━━ INFORMATION SHOWN ━━
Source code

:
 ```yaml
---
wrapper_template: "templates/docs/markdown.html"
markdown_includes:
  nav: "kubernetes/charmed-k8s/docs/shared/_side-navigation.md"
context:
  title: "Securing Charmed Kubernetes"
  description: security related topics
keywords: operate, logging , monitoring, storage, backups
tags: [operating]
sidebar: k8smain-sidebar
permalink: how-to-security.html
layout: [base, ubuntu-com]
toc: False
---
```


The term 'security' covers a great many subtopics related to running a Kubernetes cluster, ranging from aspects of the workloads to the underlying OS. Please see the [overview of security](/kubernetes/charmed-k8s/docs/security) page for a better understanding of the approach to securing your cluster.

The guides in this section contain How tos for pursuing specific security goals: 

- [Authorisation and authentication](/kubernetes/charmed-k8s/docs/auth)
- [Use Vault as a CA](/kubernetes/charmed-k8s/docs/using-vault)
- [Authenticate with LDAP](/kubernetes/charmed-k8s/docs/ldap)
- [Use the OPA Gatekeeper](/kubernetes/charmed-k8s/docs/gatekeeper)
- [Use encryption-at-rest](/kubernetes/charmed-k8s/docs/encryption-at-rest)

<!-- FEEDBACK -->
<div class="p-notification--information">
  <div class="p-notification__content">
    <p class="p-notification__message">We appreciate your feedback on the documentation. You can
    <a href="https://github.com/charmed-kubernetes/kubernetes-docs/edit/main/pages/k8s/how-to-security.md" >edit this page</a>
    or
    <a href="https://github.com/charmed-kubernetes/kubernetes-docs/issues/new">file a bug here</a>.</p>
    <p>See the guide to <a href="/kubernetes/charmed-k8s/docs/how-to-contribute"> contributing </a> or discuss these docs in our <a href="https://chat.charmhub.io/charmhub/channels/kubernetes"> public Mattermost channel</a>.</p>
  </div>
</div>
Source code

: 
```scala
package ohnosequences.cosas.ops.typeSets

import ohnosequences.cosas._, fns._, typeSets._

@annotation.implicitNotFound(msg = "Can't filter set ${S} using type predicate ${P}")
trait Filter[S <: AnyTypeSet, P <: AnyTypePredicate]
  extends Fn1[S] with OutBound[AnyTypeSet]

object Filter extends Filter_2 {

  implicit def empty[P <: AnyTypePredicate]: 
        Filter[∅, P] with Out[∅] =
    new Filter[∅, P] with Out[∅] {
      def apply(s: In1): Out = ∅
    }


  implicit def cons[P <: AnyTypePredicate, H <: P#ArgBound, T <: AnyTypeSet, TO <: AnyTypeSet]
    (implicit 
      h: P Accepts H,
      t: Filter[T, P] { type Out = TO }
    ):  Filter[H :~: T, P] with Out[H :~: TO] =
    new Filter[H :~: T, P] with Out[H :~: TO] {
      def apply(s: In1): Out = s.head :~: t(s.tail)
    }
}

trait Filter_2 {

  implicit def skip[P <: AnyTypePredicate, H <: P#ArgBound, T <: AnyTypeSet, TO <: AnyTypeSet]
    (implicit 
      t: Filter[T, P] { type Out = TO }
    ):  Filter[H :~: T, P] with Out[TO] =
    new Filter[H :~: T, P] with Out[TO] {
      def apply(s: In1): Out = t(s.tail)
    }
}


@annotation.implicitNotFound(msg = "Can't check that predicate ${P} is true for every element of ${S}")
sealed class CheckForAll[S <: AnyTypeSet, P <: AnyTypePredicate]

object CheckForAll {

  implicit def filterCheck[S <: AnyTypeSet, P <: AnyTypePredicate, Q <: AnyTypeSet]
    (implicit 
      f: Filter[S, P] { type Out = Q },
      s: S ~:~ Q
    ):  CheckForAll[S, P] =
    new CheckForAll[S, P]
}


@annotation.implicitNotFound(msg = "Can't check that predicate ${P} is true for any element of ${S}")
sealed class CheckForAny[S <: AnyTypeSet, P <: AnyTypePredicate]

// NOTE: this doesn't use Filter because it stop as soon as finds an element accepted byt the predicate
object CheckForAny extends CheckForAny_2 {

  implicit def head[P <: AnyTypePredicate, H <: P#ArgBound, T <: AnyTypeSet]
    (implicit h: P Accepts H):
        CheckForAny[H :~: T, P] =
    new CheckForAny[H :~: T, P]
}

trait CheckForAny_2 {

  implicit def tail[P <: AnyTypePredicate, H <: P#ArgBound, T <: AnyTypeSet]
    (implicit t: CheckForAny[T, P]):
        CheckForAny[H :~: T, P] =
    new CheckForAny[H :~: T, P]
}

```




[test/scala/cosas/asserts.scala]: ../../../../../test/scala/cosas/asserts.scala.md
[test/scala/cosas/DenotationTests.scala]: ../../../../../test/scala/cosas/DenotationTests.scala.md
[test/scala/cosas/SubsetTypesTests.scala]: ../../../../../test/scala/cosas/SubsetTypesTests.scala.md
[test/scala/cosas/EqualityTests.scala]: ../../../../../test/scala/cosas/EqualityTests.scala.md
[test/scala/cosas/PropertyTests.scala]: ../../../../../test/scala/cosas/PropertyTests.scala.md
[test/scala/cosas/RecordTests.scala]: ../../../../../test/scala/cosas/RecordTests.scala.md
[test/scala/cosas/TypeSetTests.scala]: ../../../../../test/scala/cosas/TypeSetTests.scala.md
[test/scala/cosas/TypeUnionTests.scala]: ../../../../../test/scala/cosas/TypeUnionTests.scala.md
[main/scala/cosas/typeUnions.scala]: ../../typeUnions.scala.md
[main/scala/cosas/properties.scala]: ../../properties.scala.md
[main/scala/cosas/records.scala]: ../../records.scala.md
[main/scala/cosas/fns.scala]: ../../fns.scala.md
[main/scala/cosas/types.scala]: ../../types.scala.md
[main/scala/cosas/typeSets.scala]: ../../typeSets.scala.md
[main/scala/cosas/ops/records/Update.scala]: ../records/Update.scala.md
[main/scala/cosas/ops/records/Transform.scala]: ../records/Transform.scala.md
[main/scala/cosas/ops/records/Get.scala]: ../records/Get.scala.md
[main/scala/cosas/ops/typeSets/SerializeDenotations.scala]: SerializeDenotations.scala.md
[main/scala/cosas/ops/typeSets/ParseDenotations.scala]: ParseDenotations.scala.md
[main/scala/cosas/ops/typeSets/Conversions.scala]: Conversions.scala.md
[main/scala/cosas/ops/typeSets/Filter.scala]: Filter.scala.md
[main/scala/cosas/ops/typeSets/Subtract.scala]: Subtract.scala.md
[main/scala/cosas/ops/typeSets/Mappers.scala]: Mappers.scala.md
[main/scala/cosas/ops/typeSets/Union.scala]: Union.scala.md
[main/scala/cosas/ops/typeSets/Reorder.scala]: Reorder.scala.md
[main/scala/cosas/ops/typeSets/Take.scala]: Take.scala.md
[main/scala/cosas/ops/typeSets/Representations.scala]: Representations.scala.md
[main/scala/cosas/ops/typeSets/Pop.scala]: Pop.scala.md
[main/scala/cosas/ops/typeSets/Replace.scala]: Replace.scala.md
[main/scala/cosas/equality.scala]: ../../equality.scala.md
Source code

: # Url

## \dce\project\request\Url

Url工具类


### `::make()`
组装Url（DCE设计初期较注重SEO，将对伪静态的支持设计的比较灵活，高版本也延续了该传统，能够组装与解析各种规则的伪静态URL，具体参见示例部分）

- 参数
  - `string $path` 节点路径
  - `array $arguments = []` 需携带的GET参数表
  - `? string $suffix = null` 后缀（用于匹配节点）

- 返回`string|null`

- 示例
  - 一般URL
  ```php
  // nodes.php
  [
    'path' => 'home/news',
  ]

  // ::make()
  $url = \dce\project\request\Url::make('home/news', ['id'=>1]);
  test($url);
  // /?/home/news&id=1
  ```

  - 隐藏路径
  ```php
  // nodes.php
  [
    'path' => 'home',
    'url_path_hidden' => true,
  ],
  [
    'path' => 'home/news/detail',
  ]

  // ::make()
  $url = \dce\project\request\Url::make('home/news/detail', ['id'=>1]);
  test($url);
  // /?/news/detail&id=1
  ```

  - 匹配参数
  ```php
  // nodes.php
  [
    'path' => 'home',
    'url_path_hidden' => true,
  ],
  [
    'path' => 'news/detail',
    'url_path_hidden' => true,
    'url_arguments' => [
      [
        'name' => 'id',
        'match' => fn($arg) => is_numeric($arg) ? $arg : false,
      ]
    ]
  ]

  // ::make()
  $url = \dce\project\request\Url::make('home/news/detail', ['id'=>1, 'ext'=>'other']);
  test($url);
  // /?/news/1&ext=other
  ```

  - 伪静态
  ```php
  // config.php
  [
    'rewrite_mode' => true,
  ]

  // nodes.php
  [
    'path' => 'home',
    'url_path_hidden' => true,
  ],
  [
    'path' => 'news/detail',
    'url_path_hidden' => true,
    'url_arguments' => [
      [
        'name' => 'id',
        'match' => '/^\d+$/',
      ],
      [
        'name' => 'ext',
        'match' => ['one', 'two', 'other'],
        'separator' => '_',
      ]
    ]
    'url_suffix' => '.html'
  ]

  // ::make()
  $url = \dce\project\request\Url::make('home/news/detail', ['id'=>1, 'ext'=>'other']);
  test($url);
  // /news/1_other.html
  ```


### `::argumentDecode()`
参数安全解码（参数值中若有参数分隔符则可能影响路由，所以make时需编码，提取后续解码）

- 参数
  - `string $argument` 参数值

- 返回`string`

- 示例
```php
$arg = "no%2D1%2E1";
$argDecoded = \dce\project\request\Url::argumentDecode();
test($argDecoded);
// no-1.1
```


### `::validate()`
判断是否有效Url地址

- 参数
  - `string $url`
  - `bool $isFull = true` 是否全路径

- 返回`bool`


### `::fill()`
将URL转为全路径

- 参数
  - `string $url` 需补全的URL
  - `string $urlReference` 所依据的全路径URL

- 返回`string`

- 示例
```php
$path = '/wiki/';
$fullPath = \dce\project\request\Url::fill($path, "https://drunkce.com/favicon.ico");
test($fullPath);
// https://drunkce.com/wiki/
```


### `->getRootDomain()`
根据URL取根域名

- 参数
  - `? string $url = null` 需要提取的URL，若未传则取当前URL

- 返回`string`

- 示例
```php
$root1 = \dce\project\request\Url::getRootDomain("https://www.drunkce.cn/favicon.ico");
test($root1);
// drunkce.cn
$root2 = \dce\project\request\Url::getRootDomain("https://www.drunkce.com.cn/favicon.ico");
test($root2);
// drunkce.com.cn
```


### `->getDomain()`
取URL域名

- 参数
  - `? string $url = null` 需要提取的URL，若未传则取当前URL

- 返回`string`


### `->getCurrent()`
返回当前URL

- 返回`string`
━━━
Find the lines in the data that include "argDecoded", then copy each of them.

$argDecoded = \dce\project\request\Url::argumentDecode();
test($argDecoded);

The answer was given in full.